Он привел дворнягу к служебному входу столовой, скомандовав: «Жди здесь». Вошел в помещение, где суетились поварята, в мясном цеху нашел котел с разделанными костями, ухватил большую берцовую, на которой остались прожилки мяса, и вынес ее собаке. Все это он проделал с такой уверенностью и быстротой, что никто не подумал сделать ему как постороннему замечание. Собака осторожно взяла кость в зубы и улеглась тут же возле крыльца. Некоторое время Ислам разглядывал, как она гложет подношение, затем буркнув: «Хоть бы спасибо сказала», отправился в спортзал. В спину ему донеслось вежливое рычание, в котором явственно слышалось:
— Я бы сказала, да пасть занята.
Не оглядываясь, он махнул рукой. Он вдруг вспомнил, что собирался поехать на автовокзал и купить билет на автобус, но никуда уже не поехал. Утром, свесив ноги с кровати, Ислам обнаружил, что у него украли туфли, новые, недавно купленные матерью, которые он толком даже не успел разносить. Расстроенный Ислам походил по спортзалу, заглядывая под кровати, туфель нигде не было. Тогда он подозвал дежурного, стал спрашивать с него. Тот клялся, уверяя, что ничего не видел. Ислам в сердцах дал ему по шее и отпустил. Положение усугублялось тем, что запасной обуви у него не было, а автобус в район отходил через два часа. Пока Ислам размышлял над ситуацией, проштрафившийся дежурный приволок ему ношеные белые полукеды тридцать восьмого размера. Ислам носил сорок первый. Однако делать было нечего — надел, и, касаясь босыми пятками горячего асфальта, отправился на автовокзал.

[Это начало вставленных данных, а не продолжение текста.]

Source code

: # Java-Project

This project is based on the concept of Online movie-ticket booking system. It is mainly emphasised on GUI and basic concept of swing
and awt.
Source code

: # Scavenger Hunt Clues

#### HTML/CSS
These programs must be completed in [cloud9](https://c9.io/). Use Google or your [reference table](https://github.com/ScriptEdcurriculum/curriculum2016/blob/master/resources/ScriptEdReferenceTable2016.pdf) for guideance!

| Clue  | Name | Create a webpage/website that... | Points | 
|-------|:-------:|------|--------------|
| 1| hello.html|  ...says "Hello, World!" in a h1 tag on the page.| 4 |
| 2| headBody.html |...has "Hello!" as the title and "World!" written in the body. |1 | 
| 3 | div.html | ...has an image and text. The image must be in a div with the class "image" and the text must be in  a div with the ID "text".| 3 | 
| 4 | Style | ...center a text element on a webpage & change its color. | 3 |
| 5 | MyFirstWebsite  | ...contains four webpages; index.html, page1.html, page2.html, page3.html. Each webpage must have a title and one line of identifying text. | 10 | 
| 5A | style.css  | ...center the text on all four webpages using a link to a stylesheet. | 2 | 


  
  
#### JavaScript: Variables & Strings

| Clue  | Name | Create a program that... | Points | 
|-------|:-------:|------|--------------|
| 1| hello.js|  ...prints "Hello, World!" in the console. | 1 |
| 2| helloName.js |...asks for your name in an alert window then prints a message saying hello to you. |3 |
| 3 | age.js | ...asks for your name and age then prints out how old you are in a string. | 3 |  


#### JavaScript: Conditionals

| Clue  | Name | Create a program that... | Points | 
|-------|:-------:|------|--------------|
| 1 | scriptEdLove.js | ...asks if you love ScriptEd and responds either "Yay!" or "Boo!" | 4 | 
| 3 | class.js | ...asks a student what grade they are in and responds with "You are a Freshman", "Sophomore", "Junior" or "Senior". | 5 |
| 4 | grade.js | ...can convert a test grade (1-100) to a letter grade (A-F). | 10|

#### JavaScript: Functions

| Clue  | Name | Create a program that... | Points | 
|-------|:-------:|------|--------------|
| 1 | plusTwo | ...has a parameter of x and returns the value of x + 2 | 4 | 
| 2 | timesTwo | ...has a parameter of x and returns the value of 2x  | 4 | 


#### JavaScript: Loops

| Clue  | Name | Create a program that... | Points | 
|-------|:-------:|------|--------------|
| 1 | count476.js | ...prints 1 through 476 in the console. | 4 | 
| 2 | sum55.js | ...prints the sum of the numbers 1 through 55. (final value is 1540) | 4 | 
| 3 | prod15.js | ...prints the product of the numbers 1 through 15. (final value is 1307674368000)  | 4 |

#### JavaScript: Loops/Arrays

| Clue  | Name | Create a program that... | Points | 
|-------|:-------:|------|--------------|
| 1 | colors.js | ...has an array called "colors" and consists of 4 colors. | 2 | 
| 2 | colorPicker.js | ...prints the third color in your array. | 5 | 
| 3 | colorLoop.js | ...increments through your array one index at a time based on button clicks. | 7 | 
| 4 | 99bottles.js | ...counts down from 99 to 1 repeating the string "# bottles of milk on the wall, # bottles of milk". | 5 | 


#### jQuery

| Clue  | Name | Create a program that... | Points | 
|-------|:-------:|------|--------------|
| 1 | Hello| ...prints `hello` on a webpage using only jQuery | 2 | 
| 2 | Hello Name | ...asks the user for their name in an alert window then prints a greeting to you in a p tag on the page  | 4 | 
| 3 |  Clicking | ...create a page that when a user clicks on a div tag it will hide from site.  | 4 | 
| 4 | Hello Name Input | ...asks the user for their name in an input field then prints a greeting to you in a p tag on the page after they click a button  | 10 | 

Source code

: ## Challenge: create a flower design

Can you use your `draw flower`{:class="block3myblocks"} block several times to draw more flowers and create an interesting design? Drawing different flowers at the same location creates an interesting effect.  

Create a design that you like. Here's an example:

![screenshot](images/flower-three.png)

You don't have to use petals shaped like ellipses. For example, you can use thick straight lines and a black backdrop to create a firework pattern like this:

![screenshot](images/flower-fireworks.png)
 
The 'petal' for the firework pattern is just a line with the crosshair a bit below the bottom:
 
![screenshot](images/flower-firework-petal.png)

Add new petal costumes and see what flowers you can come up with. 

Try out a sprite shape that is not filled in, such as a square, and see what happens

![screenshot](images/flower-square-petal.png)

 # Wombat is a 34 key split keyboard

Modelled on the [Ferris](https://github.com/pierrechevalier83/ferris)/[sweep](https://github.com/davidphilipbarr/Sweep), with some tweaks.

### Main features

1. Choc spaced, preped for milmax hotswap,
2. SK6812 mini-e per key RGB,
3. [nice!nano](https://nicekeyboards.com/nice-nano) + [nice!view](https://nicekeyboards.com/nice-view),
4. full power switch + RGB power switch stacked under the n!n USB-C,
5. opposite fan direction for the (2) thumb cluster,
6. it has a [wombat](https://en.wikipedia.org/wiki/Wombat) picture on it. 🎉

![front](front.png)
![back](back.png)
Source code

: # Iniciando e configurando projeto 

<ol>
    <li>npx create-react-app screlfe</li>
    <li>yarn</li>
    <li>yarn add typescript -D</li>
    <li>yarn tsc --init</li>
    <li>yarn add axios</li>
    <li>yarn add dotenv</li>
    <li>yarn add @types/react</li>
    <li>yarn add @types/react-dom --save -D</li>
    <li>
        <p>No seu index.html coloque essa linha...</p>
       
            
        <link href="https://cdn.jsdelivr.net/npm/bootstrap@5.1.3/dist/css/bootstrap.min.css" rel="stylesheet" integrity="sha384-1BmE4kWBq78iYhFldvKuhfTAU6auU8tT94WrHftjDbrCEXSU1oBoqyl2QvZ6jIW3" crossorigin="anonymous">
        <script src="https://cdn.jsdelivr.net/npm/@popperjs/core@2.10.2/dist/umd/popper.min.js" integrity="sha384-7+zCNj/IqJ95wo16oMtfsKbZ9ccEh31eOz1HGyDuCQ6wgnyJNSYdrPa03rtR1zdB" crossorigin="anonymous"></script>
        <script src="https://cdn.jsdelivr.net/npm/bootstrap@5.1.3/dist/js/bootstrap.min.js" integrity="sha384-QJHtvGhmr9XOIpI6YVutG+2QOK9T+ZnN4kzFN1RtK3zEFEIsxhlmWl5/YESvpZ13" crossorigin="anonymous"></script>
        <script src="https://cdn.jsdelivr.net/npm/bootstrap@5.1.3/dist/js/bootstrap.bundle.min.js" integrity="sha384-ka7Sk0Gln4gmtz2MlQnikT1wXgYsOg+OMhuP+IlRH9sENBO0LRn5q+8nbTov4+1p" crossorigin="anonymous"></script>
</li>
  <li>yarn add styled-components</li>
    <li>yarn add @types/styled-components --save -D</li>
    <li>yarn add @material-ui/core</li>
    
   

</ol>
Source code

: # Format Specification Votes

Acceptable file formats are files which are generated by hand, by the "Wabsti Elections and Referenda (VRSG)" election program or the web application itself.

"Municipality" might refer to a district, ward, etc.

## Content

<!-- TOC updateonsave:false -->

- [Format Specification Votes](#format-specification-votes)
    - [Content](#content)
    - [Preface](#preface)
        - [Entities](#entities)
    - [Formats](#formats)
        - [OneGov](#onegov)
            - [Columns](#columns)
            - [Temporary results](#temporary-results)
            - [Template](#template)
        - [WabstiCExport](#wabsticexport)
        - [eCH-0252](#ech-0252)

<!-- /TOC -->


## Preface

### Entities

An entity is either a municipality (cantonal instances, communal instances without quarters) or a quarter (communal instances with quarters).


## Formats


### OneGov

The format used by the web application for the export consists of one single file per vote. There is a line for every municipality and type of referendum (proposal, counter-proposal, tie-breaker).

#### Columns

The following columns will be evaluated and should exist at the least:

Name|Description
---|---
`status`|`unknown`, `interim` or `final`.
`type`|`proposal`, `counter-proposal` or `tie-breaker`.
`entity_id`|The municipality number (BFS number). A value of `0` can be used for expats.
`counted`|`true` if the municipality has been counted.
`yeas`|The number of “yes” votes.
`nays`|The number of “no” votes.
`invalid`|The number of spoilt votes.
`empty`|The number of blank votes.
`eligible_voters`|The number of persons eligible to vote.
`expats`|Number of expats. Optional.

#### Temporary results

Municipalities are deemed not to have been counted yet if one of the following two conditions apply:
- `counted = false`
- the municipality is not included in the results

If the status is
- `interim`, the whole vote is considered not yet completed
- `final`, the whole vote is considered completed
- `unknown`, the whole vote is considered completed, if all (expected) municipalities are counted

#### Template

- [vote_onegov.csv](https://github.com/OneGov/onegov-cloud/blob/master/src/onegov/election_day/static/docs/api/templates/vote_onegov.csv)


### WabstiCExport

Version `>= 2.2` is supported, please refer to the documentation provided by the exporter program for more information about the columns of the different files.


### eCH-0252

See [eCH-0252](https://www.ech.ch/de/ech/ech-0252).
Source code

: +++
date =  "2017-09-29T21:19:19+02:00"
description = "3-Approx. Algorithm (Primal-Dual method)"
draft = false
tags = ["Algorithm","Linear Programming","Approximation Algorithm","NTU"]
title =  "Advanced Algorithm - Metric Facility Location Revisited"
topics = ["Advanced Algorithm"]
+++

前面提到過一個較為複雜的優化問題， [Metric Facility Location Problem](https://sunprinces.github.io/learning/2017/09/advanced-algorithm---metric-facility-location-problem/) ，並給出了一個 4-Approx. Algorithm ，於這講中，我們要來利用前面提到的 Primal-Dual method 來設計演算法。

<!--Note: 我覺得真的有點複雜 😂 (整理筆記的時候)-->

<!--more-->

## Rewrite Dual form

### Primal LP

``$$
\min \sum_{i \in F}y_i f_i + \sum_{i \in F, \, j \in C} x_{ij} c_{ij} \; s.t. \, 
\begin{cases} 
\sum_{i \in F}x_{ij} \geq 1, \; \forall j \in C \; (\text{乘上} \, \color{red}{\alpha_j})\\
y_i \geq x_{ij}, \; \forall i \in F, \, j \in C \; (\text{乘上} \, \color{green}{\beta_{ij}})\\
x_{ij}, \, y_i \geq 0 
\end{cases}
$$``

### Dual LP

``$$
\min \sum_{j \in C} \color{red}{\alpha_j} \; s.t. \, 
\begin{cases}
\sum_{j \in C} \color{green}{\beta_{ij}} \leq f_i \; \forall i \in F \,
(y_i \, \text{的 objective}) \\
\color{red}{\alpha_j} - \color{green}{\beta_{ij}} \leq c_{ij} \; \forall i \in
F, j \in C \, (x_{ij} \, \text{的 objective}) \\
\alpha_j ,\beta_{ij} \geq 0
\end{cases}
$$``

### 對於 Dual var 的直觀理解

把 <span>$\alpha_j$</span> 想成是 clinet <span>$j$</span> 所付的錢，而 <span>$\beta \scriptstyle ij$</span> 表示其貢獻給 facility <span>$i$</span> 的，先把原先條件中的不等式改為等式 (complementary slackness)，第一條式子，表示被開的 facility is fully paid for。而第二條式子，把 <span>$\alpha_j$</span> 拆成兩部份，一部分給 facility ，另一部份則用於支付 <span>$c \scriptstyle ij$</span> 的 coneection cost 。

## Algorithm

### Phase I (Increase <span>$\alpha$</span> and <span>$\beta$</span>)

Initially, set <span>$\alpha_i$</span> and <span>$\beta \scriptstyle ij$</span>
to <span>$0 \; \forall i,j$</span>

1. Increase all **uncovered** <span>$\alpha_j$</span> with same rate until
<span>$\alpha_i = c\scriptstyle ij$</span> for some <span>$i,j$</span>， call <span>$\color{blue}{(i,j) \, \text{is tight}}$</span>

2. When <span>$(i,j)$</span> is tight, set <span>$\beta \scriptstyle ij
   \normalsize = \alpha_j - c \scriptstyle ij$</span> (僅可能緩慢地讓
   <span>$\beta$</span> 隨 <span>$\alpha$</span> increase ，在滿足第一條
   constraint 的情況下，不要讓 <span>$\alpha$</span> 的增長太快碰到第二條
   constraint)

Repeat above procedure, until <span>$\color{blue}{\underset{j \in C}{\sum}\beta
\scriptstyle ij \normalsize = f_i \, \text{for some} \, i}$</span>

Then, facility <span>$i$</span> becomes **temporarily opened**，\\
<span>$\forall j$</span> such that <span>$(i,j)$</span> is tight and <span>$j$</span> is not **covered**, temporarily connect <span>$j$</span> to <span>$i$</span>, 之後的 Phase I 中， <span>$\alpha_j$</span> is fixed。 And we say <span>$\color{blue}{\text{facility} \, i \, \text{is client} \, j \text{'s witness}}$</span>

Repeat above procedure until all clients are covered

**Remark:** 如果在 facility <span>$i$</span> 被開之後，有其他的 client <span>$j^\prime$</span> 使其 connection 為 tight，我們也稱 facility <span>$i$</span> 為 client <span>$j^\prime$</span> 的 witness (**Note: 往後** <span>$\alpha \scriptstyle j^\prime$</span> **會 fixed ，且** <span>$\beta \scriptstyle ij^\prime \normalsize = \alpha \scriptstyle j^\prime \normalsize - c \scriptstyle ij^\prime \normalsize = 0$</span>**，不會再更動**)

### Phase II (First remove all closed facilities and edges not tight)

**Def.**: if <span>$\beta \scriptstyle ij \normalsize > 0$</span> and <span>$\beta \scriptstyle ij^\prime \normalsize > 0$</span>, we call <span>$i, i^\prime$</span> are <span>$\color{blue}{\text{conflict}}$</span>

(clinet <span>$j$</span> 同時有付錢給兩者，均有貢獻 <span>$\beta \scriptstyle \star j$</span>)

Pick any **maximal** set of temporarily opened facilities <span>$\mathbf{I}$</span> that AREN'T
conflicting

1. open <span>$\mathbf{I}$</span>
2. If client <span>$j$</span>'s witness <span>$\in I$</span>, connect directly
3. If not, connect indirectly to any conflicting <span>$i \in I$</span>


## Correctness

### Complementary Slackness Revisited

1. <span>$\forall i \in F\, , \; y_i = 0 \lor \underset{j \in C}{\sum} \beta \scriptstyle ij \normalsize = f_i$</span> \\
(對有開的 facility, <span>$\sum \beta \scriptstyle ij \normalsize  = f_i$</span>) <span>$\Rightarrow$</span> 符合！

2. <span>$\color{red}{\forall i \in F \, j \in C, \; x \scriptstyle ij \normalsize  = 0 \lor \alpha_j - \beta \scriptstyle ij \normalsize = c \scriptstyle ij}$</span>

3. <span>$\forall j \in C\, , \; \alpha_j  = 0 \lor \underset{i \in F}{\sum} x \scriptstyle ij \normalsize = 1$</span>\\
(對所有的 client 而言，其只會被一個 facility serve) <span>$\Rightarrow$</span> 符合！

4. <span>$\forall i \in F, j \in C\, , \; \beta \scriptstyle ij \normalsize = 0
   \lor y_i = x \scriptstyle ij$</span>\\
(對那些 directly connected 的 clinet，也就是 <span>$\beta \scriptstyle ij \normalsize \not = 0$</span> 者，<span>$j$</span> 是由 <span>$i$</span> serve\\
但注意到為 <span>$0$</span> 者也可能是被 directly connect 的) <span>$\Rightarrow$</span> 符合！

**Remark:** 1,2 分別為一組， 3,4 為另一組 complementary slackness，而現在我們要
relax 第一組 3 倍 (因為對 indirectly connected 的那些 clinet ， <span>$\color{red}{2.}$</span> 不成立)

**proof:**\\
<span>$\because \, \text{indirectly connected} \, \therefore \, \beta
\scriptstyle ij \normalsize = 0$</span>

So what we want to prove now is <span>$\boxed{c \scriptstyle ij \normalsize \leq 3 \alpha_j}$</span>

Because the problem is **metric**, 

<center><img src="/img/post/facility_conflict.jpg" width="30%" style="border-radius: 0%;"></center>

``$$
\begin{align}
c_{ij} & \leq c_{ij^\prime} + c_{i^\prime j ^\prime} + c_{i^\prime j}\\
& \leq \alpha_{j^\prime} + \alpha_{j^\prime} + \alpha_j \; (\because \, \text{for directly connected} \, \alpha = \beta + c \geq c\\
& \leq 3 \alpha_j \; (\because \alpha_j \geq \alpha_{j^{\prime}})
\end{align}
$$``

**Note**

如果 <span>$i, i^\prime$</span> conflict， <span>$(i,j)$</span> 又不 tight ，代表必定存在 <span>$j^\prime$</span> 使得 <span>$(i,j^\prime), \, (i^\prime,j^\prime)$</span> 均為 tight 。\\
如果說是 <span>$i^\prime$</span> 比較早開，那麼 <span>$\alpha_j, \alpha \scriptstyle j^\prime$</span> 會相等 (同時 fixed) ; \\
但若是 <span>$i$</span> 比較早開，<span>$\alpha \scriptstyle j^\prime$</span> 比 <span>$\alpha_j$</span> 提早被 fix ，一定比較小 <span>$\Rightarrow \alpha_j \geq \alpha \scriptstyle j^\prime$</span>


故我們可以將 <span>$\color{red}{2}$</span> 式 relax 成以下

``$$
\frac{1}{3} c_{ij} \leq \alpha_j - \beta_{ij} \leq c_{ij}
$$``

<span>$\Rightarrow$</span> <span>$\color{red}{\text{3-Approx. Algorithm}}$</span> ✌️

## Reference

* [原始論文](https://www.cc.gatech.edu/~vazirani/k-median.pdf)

Ленкорань — это маленький городишко на юге Азербайджана, расположенный в изумительном по красоте месте, на равнине между Каспийским морем и Талышскими горами. Климат теплый и влажный — субтропический. С одной стороны, это хорошо, два раза в год можно урожай собирать. Розы круглый год цветут, даже под снегом. Зрелище фантастическое. Снег в Ленкорани редкость, но если выпадет, то на высоту до метра и более. С другой стороны, все старики здесь страдают от ревматизма, сырость, понимаешь. В городе есть несколько производственных предприятий, но в основном население занято сельским хозяйством, ибо, как выше было сказано, урожай можно здесь собирать два раза в год. К делу этому относятся с душой, можно даже сказать, с известной долей романтизма. Там есть совхоз с красивым названием «Аврора». Вагоны под загрузку овощей начинают прибывать на железнодорожную станцию уже весной.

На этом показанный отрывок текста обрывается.